Littrell: That’s definitely been a challenge. On the commercial side, with the pilot unions especially. Thankfully, they’re already at least somewhat accustomed to it with FOQA where they’ve been collecting local data for 20-plus years.
With the Air Force, they’re not so much concerned about the data privacy and they’ve requested that we identify the data all the way down to the student or the individual level, which really is the ideal level, because now we can get a history for you as the pilot and really provide the predictive abilities in the tailored training based on your history.
Other customers don’t feel comfortable due to privacy concerns, especially when it comes to the unions. In some cases, we will identify solely to the customer level. We know that it is a pilot that flies for XY airline, but we don’t know that specific individual’s name, just a pilot with that airline.
And the final level is it’s completely anonymous; it’s pretty limited what you can do with that data.
This goes back to IBM’s experience with data privacy; they’ve provided a lot of assistance to help with our knowledge of data privacy, on how best to structure it to protect that information. And ultimately, at the end of the day, the identified data resides in the possession of the customer.
The only data that is transmitted to us outside of a development effort is purely de-identified. It’s what’s called “pseudo anonymized.” There’s a random ID that’s attached to it; we don’t have the decoder ring to identify exactly who that is. There are a number of different tools that we employ to tailor that privacy.
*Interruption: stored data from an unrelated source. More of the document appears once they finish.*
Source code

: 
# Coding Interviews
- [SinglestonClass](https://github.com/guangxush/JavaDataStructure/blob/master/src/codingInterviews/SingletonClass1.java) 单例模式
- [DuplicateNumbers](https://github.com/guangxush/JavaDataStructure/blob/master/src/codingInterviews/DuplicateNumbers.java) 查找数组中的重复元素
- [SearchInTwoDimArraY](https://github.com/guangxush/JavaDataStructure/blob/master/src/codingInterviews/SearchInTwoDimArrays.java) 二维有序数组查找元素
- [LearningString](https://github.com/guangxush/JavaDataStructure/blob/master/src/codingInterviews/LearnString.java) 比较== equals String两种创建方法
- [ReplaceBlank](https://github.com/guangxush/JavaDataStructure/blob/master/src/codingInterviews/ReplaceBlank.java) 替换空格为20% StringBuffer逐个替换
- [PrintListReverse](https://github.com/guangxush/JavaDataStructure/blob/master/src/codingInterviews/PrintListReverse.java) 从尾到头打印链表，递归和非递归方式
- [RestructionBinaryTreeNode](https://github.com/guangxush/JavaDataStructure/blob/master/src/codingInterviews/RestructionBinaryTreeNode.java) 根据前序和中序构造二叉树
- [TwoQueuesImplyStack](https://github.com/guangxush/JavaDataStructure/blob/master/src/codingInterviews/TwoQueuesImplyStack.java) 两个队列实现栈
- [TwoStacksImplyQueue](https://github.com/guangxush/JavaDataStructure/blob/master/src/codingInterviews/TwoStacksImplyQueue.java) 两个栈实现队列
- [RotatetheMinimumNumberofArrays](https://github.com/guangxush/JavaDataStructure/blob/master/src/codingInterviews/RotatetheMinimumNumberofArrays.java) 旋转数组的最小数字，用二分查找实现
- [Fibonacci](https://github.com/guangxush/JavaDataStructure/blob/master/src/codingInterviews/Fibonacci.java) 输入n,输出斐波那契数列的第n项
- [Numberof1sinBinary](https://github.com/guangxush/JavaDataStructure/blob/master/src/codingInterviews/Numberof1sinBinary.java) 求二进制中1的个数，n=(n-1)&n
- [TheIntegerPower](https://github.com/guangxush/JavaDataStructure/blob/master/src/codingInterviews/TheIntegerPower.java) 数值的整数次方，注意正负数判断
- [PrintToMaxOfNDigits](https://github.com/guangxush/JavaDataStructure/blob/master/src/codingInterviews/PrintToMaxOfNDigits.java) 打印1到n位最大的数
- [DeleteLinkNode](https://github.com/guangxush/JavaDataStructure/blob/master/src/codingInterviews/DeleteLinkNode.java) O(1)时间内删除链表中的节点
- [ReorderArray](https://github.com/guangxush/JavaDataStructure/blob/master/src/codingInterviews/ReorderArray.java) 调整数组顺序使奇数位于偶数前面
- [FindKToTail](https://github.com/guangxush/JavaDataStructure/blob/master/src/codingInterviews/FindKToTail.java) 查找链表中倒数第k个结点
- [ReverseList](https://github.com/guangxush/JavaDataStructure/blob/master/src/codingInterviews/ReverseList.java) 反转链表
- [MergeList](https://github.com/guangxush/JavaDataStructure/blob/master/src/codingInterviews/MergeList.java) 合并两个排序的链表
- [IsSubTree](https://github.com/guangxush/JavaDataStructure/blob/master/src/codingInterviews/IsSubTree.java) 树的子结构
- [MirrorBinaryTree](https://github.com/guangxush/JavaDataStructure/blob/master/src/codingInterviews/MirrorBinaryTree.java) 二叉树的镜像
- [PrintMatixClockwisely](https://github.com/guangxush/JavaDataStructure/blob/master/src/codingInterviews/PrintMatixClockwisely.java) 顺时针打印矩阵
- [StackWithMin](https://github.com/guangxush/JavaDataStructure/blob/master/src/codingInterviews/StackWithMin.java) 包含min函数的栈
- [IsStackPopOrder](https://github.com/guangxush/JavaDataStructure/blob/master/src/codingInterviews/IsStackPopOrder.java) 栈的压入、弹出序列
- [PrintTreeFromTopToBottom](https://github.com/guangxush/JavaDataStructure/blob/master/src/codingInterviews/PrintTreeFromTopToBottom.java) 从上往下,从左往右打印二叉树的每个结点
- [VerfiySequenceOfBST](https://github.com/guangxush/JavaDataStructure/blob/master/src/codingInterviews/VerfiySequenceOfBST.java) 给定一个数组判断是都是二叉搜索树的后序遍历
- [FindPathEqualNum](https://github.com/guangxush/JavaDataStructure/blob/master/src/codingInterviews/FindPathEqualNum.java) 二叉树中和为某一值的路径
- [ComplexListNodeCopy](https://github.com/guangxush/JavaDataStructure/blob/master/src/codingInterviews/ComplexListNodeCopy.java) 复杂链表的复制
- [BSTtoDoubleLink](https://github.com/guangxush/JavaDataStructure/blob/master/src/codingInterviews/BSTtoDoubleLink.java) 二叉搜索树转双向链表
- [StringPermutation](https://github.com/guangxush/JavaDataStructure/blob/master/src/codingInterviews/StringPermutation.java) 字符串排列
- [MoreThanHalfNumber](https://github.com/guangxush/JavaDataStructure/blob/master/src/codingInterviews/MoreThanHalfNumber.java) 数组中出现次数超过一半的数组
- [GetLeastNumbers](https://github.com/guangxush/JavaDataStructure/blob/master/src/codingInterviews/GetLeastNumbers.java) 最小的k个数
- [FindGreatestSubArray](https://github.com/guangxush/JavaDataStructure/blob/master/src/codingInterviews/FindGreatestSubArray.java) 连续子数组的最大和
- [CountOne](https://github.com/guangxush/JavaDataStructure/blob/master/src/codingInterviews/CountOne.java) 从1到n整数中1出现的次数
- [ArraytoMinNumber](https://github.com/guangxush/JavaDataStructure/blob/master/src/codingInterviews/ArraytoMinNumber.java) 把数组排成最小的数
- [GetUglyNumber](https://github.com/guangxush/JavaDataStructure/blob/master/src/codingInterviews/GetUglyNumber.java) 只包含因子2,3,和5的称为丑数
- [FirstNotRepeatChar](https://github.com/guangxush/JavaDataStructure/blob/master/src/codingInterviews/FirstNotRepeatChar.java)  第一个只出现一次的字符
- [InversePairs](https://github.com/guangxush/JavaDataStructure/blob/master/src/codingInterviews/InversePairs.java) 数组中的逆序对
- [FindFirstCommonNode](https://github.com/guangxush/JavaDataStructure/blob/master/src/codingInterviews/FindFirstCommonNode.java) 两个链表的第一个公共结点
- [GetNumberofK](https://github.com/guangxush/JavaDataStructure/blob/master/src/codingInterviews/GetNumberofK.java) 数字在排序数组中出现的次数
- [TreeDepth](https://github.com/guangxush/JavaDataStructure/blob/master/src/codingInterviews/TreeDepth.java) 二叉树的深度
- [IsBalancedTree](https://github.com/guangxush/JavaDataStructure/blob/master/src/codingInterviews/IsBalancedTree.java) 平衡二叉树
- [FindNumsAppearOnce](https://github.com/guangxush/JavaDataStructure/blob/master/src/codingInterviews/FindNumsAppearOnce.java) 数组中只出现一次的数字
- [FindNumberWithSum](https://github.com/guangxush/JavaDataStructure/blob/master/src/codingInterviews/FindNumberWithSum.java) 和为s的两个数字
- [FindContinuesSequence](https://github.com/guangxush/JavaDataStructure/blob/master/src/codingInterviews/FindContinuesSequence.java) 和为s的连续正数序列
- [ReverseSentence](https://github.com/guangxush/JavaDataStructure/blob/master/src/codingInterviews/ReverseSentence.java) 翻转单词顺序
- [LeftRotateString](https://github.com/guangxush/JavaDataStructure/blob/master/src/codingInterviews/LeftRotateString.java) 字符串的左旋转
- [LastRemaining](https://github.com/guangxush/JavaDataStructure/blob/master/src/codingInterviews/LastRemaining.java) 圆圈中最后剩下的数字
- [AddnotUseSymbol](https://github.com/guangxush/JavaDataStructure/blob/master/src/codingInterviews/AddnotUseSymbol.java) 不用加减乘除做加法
MS&T: Would you also anticipate aggregating some of the data, say, for a customer or an aircraft type, so that you could tell this customer that your group of pilots that go through our training have these tendencies?
Littrell: Absolutely, there’s tremendous value at that level. If we implement it at an airline, they do their own training. But really, this needs standardization. We can provide analytics or metrics on performance of that population either at an airplane level or at a total population level. You know where are they struggling, where they excel. The population is doing very well in this area, but not so well over here. Maybe we can fine tune the training program to focus less on this area and focus more on that area.
Also, the airplanes are continually evolving either through service bulletins or avionics upgrades and so forth. Historically, the industry’s not done the best job of validating training that they developed to support those changes. We can do pre- and post-implementation comparisons of student performance relating to those areas to help identify the best training that was developed to support this change.
You can look at instructor standardization. How well are the students under this instructor performing compared to this instructor and ensuring that everybody’s on a level playing field. The students with this instructor historically doing not as well as they are with these other instructors. What remediation do we provide that instructor to get them back up to the level of everybody else?